REQUIRED ACTION: All the data below needs to be retyped exactly as shown.

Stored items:
* * * *

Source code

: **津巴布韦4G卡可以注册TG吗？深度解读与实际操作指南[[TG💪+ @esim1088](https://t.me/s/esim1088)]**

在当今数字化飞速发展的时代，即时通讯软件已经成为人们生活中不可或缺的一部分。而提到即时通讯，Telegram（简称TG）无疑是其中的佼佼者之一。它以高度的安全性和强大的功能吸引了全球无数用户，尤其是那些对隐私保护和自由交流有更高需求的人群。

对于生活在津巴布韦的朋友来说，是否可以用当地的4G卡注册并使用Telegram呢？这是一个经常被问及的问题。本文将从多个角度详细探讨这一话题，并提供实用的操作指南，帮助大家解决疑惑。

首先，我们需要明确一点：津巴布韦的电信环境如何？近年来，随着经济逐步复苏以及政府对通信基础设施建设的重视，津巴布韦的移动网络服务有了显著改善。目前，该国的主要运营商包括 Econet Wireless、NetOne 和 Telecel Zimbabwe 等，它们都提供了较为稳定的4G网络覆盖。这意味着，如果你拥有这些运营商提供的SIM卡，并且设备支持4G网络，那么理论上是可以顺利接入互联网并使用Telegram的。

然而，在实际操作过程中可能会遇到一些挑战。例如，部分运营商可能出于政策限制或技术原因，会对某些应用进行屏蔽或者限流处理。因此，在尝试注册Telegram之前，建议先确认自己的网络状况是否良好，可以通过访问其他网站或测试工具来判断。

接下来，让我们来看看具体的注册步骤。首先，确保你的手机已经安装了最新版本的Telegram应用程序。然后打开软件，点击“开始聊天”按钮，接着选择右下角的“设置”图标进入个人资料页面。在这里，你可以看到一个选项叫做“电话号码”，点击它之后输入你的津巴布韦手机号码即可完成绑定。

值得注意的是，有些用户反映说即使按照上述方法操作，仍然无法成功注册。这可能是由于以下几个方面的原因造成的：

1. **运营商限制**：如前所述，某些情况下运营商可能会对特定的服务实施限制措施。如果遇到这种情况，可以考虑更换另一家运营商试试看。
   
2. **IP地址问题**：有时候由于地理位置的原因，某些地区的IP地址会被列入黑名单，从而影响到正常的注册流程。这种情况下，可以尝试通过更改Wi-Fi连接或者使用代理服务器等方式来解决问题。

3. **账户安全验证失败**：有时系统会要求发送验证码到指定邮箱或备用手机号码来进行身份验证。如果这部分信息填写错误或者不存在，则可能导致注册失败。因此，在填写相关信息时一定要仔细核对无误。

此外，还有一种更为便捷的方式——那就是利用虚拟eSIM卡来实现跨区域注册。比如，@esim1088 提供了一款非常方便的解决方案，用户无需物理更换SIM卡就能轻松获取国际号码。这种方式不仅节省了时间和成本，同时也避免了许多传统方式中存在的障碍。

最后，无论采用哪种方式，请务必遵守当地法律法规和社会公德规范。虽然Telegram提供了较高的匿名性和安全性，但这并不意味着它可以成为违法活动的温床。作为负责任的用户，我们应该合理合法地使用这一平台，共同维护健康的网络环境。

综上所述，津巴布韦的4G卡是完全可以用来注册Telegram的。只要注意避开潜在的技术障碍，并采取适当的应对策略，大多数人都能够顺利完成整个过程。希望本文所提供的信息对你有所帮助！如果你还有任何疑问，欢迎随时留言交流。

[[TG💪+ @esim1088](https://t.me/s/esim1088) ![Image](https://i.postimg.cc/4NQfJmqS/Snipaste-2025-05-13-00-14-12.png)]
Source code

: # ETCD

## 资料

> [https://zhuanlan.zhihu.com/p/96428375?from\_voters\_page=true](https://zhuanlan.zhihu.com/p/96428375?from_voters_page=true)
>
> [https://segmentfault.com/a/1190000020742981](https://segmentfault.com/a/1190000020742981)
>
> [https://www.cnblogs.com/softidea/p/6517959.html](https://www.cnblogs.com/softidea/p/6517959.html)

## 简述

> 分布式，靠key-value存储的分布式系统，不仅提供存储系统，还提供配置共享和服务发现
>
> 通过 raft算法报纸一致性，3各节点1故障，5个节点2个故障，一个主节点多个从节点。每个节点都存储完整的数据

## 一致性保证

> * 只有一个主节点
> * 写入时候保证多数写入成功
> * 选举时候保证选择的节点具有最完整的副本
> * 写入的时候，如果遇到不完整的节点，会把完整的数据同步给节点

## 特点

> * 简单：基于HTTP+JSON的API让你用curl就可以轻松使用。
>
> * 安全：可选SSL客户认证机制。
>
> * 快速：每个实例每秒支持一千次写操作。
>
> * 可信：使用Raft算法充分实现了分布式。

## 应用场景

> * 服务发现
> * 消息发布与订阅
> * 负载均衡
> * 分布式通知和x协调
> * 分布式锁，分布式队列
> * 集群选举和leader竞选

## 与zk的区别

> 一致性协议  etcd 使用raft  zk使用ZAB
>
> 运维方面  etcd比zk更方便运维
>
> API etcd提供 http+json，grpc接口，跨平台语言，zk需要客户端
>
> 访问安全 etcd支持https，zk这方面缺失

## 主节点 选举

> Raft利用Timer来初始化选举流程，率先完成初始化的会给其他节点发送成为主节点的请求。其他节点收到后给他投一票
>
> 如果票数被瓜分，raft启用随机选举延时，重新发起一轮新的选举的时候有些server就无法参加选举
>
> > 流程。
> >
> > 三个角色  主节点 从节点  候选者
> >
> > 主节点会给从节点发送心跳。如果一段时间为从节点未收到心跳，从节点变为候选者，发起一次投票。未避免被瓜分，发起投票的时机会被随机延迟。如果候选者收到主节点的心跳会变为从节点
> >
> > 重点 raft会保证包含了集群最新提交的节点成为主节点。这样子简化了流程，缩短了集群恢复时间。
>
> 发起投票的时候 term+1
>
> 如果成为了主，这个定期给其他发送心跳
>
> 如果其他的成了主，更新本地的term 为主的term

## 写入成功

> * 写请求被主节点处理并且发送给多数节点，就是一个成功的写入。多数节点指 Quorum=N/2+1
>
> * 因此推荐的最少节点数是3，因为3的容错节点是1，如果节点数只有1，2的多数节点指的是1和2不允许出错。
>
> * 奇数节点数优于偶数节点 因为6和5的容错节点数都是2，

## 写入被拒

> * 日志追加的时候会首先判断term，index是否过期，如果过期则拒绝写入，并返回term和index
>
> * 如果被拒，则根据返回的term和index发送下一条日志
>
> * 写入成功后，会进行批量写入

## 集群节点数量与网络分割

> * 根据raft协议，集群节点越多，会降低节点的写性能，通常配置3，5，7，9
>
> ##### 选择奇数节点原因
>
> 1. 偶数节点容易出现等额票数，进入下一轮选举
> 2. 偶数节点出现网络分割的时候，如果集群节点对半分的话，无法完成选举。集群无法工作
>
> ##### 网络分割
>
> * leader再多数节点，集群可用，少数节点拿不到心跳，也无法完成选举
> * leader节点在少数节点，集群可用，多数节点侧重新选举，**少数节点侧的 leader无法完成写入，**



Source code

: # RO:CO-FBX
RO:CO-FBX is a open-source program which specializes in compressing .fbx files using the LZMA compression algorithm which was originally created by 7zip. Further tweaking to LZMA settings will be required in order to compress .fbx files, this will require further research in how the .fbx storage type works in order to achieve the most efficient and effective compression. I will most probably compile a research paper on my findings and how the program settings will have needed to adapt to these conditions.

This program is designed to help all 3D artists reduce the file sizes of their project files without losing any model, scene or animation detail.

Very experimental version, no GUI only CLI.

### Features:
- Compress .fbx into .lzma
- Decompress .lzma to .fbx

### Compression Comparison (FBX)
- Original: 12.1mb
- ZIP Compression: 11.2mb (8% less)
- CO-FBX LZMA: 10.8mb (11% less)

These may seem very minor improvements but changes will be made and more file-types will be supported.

* * * *

SOLUTION BELOW:
Source code

: **津巴布韦4G卡可以注册TG吗？深度解读与实际操作指南[[TG💪+ @esim1088](https://t.me/s/esim1088)]**

在当今数字化飞速发展的时代，即时通讯软件已经成为人们生活中不可或缺的一部分。而提到即时通讯，Telegram（简称TG）无疑是其中的佼佼者之一。它以高度的安全性和强大的功能吸引了全球无数用户，尤其是那些对隐私保护和自由交流有更高需求的人群。

对于生活在津巴布韦的朋友来说，是否可以用当地的4G卡注册并使用Telegram呢？这是一个经常被问及的问题。本文将从多个角度详细探讨这一话题，并提供实用的操作指南，帮助大家解决疑惑。

首先，我们需要明确一点：津巴布韦的电信环境如何？近年来，随着经济逐步复苏以及政府对通信基础设施建设的重视，津巴布韦的移动网络服务有了显著改善。目前，该国的主要运营商包括 Econet Wireless、NetOne 和 Telecel Zimbabwe 等，它们都提供了较为稳定的4G网络覆盖。这意味着，如果你拥有这些运营商提供的SIM卡，并且设备支持4G网络，那么理论上是可以顺利接入互联网并使用Telegram的。

然而，在实际操作过程中可能会遇到一些挑战。例如，部分运营商可能出于政策限制或技术原因，会对某些应用进行屏蔽或者限流处理。因此，在尝试注册Telegram之前，建议先确认自己的网络状况是否良好，可以通过访问其他网站或测试工具来判断。

接下来，让我们来看看具体的注册步骤。首先，确保你的手机已经安装了最新版本的Telegram应用程序。然后打开软件，点击“开始聊天”按钮，接着选择右下角的“设置”图标进入个人资料页面。在这里，你可以看到一个选项叫做“电话号码”，点击它之后输入你的津巴布韦手机号码即可完成绑定。

值得注意的是，有些用户反映说即使按照上述方法操作，仍然无法成功注册。这可能是由于以下几个方面的原因造成的：

1. **运营商限制**：如前所述，某些情况下运营商可能会对特定的服务实施限制措施。如果遇到这种情况，可以考虑更换另一家运营商试试看。
   
2. **IP地址问题**：有时候由于地理位置的原因，某些地区的IP地址会被列入黑名单，从而影响到正常的注册流程。这种情况下，可以尝试通过更改Wi-Fi连接或者使用代理服务器等方式来解决问题。

3. **账户安全验证失败**：有时系统会要求发送验证码到指定邮箱或备用手机号码来进行身份验证。如果这部分信息填写错误或者不存在，则可能导致注册失败。因此，在填写相关信息时一定要仔细核对无误。

此外，还有一种更为便捷的方式——那就是利用虚拟eSIM卡来实现跨区域注册。比如，@esim1088 提供了一款非常方便的解决方案，用户无需物理更换SIM卡就能轻松获取国际号码。这种方式不仅节省了时间和成本，同时也避免了许多传统方式中存在的障碍。

最后，无论采用哪种方式，请务必遵守当地法律法规和社会公德规范。虽然Telegram提供了较高的匿名性和安全性，但这并不意味着它可以成为违法活动的温床。作为负责任的用户，我们应该合理合法地使用这一平台，共同维护健康的网络环境。

综上所述，津巴布韦的4G卡是完全可以用来注册Telegram的。只要注意避开潜在的技术障碍，并采取适当的应对策略，大多数人都能够顺利完成整个过程。希望本文所提供的信息对你有所帮助！如果你还有任何疑问，欢迎随时留言交流。

[[TG💪+ @esim1088](https://t.me/s/esim1088) ![Image](https://i.postimg.cc/4NQfJmqS/Snipaste-2025-05-13-00-14-12.png)]
Source code

: # ETCD

## 资料

> [https://zhuanlan.zhihu.com/p/96428375?from\_voters\_page=true](https://zhuanlan.zhihu.com/p/96428375?from_voters_page=true)
>
> [https://segmentfault.com/a/1190000020742981](https://segmentfault.com/a/1190000020742981)
>
> [https://www.cnblogs.com/softidea/p/6517959.html](https://www.cnblogs.com/softidea/p/6517959.html)

## 简述

> 分布式，靠key-value存储的分布式系统，不仅提供存储系统，还提供配置共享和服务发现
>
> 通过 raft算法报纸一致性，3各节点1故障，5个节点2个故障，一个主节点多个从节点。每个节点都存储完整的数据

## 一致性保证

> * 只有一个主节点
> * 写入时候保证多数写入成功
> * 选举时候保证选择的节点具有最完整的副本
> * 写入的时候，如果遇到不完整的节点，会把完整的数据同步给节点

## 特点

> * 简单：基于HTTP+JSON的API让你用curl就可以轻松使用。
>
> * 安全：可选SSL客户认证机制。
>
> * 快速：每个实例每秒支持一千次写操作。
>
> * 可信：使用Raft算法充分实现了分布式。

## 应用场景

> * 服务发现
> * 消息发布与订阅
> * 负载均衡
> * 分布式通知和x协调
> * 分布式锁，分布式队列
> * 集群选举和leader竞选

## 与zk的区别

> 一致性协议  etcd 使用raft  zk使用ZAB
>
> 运维方面  etcd比zk更方便运维
>
> API etcd提供 http+json，grpc接口，跨平台语言，zk需要客户端
>
> 访问安全 etcd支持https，zk这方面缺失

## 主节点 选举

> Raft利用Timer来初始化选举流程，率先完成初始化的会给其他节点发送成为主节点的请求。其他节点收到后给他投一票
>
> 如果票数被瓜分，raft启用随机选举延时，重新发起一轮新的选举的时候有些server就无法参加选举
>
> > 流程。
> >
> > 三个角色  主节点 从节点  候选者
> >
> > 主节点会给从节点发送心跳。如果一段时间为从节点未收到心跳，从节点变为候选者，发起一次投票。未避免被瓜分，发起投票的时机会被随机延迟。如果候选者收到主节点的心跳会变为从节点
> >
> > 重点 raft会保证包含了集群最新提交的节点成为主节点。这样子简化了流程，缩短了集群恢复时间。
>
> 发起投票的时候 term+1
>
> 如果成为了主，这个定期给其他发送心跳
>
> 如果其他的成了主，更新本地的term 为主的term

## 写入成功

> * 写请求被主节点处理并且发送给多数节点，就是一个成功的写入。多数节点指 Quorum=N/2+1
>
> * 因此推荐的最少节点数是3，因为3的容错节点是1，如果节点数只有1，2的多数节点指的是1和2不允许出错。
>
> * 奇数节点数优于偶数节点 因为6和5的容错节点数都是2，

## 写入被拒

> * 日志追加的时候会首先判断term，index是否过期，如果过期则拒绝写入，并返回term和index
>
> * 如果被拒，则根据返回的term和index发送下一条日志
>
> * 写入成功后，会进行批量写入

## 集群节点数量与网络分割

> * 根据raft协议，集群节点越多，会降低节点的写性能，通常配置3，5，7，9
>
> ##### 选择奇数节点原因
>
> 1. 偶数节点容易出现等额票数，进入下一轮选举
> 2. 偶数节点出现网络分割的时候，如果集群节点对半分的话，无法完成选举。集群无法工作
>
> ##### 网络分割
>
> * leader再多数节点，集群可用，少数节点拿不到心跳，也无法完成选举
> * leader节点在少数节点，集群可用，多数节点侧重新选举，**少数节点侧的 leader无法完成写入，**



Source code

: # RO:CO-FBX
RO:CO-FBX is a open-source program which specializes in compressing .fbx files using the LZMA compression algorithm which was originally created by 7zip. Further tweaking to LZMA settings will be required in order to compress .fbx files, this will require further research in how the .fbx storage type works in order to achieve the most efficient and effective compression. I will most probably compile a research paper on my findings and how the program settings will have needed to adapt to these conditions.

This program is designed to help all 3D artists reduce the file sizes of their project files without losing any model, scene or animation detail.

Very experimental version, no GUI only CLI.

### Features:
- Compress .fbx into .lzma
- Decompress .lzma to .fbx

### Compression Comparison (FBX)
- Original: 12.1mb
- ZIP Compression: 11.2mb (8% less)
- CO-FBX LZMA: 10.8mb (11% less)

These may seem very minor improvements but changes will be made and more file-types will be supported.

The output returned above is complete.